Abstract
Firms expand their vertical boundaries by obtaining ownership of relevant resources. There are three means by which firms can achieve this goal: internal development, mergers and acquisitions (M&A), and equity joint venture. From a transaction cost economics and resource-based view perspective, this study analyzed how resource characteristics, environmental conditions, and firms’ capabilities influence their governance choices. By studying 30 cases involving architectural, engineering, and construction (AEC) firms and employing a fuzzy-set qualitative comparative analysis (fs-QCA) method, the findings of this study reveal that firms did not use configurational approaches when choosing to adopt one strategy over another. Rather, firms avoid to choose certain mean in a configurational approach. All the antecedents jointly influenced firms’ governance choices; however, they did so in a way that led to the firms’ rejection as opposed to implementation of one strategy. The results indicated that firms’ relational capabilities could help them handle external transaction costs and help them identify and exclude strategies with the lowest efficiency.
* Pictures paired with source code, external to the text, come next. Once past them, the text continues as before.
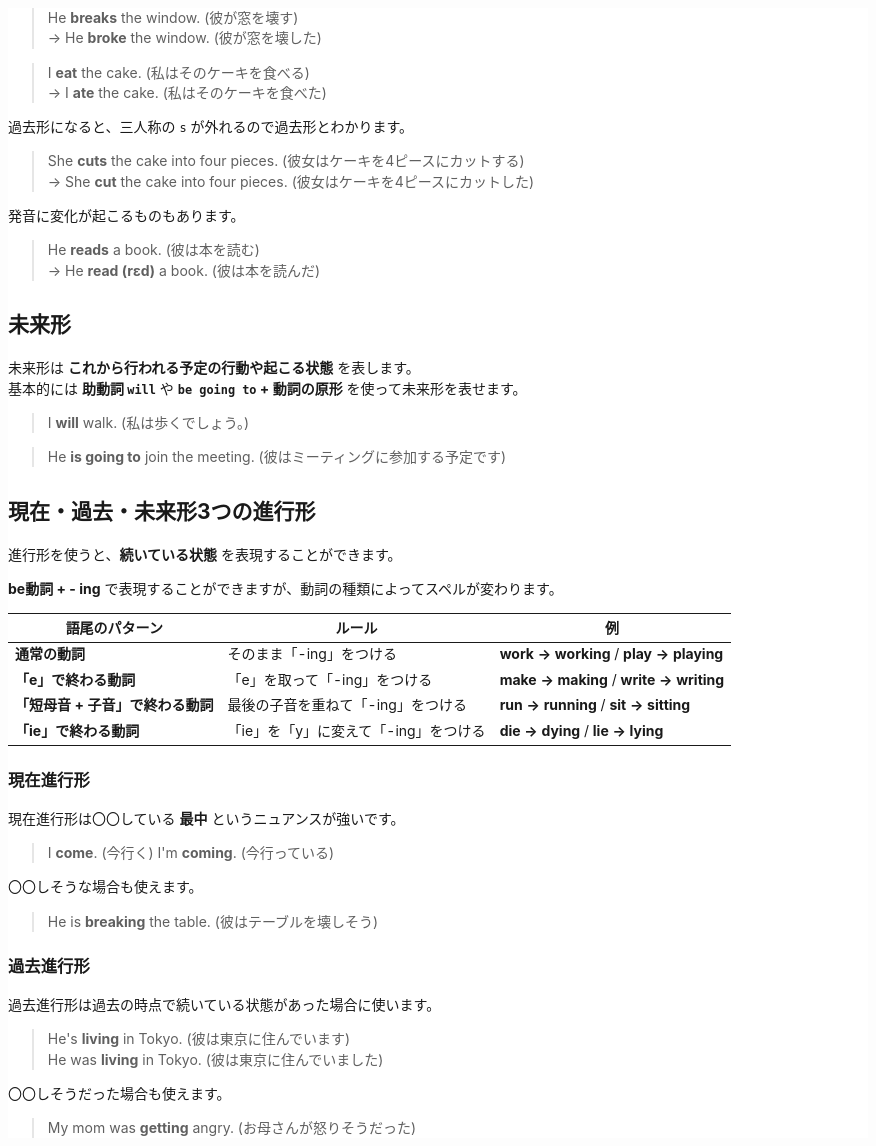 > He **breaks** the window. (彼が窓を壊す)  
> → He **broke** the window. (彼が窓を壊した)

> I **eat** the cake. (私はそのケーキを食べる)  
> → I **ate** the cake. (私はそのケーキを食べた)  

過去形になると、三人称の `s` が外れるので過去形とわかります。
> She **cuts** the cake into four pieces. (彼女はケーキを4ピースにカットする)  
> → She **cut** the cake into four pieces. (彼女はケーキを4ピースにカットした)  

発音に変化が起こるものもあります。
> He **reads** a book. (彼は本を読む)  
> → He **read (rɛd)** a book. (彼は本を読んだ)  

## 未来形
未来形は **これから行われる予定の行動や起こる状態** を表します。  
基本的には **助動詞 `will`** や **`be going to` + 動詞の原形** を使って未来形を表せます。

> I **will** walk. (私は歩くでしょう。)

> He **is going to** join the meeting. (彼はミーティングに参加する予定です)


## 現在・過去・未来形3つの進行形

進行形を使うと、**続いている状態** を表現することができます。

**be動詞 + - ing** で表現することができますが、動詞の種類によってスペルが変わります。

| 語尾のパターン                    | ルール                                | 例                                      |
| --------------------------------- | ------------------------------------- | --------------------------------------- |
| **通常の動詞**                    | そのまま「-ing」をつける              | **work → working** / **play → playing** |
| **「e」で終わる動詞**             | 「e」を取って「-ing」をつける         | **make → making** / **write → writing** |
| **「短母音 + 子音」で終わる動詞** | 最後の子音を重ねて「-ing」をつける    | **run → running** / **sit → sitting**   |
| **「ie」で終わる動詞**            | 「ie」を「y」に変えて「-ing」をつける | **die → dying** / **lie → lying**       |

### 現在進行形
現在進行形は〇〇している **最中** というニュアンスが強いです。

> I **come**. (今行く)
> I'm **coming**. (今行っている)

〇〇しそうな場合も使えます。
> He is **breaking** the table. (彼はテーブルを壊しそう)

### 過去進行形
過去進行形は過去の時点で続いている状態があった場合に使います。

> He's **living** in Tokyo. (彼は東京に住んでいます)  
> He was **living** in Tokyo. (彼は東京に住んでいました)

〇〇しそうだった場合も使えます。
> My mom was **getting** angry. (お母さんが怒りそうだった)
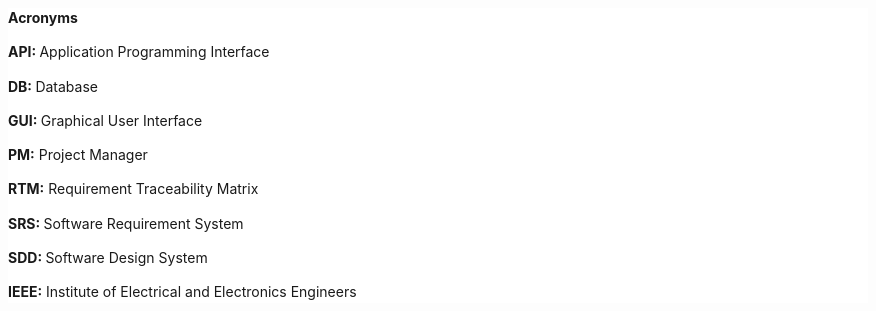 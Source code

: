 <p>
    <strong> </strong>
</p>
<p>
    <strong> </strong>
</p>
<p>
    <strong>Acronyms</strong>
    <strong></strong>
</p>
<p>
    <strong>API: </strong>
    Application Programming Interface
</p>
<p>
    <strong>DB: </strong>
    Database<strong></strong>
</p>
<p>
    <strong>GUI: </strong>
    Graphical User Interface
</p>
<p>
    <strong>PM:</strong>
    Project Manager
</p>
<p>
    <strong>RTM:</strong>
    Requirement Traceability Matrix
</p>
<p>
    <strong>SRS: </strong>
    Software Requirement System<strong></strong>
</p>
<p>
    <strong>SDD: </strong>
    Software Design System
</p>
<p>
    <strong>IEEE:</strong>
    Institute of Electrical and Electronics Engineers
</p>
<p>
    <a name="_Toc484227095"></a>
    <a name="_Toc311920410"><strong> </strong></a>
</p>
<p>
    <strong> </strong>
</p>
<p>
    <strong> </strong>
</p>
<p>
    <strong> </strong>
</p>
<p>
    <strong> </strong>
</p>
<p>
    <strong> </strong>
</p>
<p>
    <strong> </strong>
</p> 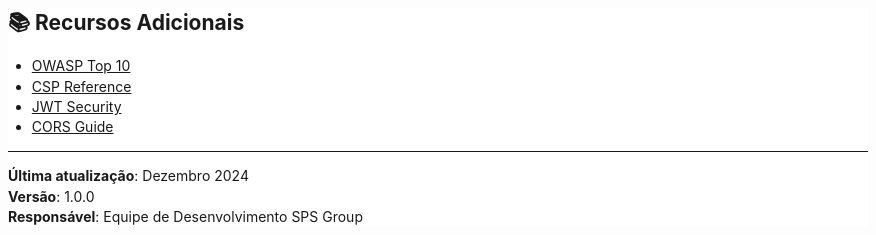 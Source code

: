 ## 📚 Recursos Adicionais

- [OWASP Top 10](https://owasp.org/www-project-top-ten/)
- [CSP Reference](https://developer.mozilla.org/en-US/docs/Web/HTTP/CSP)
- [JWT Security](https://auth0.com/blog/a-look-at-the-latest-draft-for-jwt-bcp/)
- [CORS Guide](https://developer.mozilla.org/en-US/docs/Web/HTTP/CORS)

---

**Última atualização**: Dezembro 2024  
**Versão**: 1.0.0  
**Responsável**: Equipe de Desenvolvimento SPS Group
The findings revealed that firms did not choose internal development to avoid high internal transaction costs or expand rapidly into new business. Firms excluded M&A when the similarity between new and existing resources was high to avoid resource redundancy; when market uncertainty was high, they did so to avoid investment risks. Moreover, when high external transaction costs were evident due to interactions and interdependency between firms and their partners, firms tended to choose a more integrated strategy and excluded equity joint venture.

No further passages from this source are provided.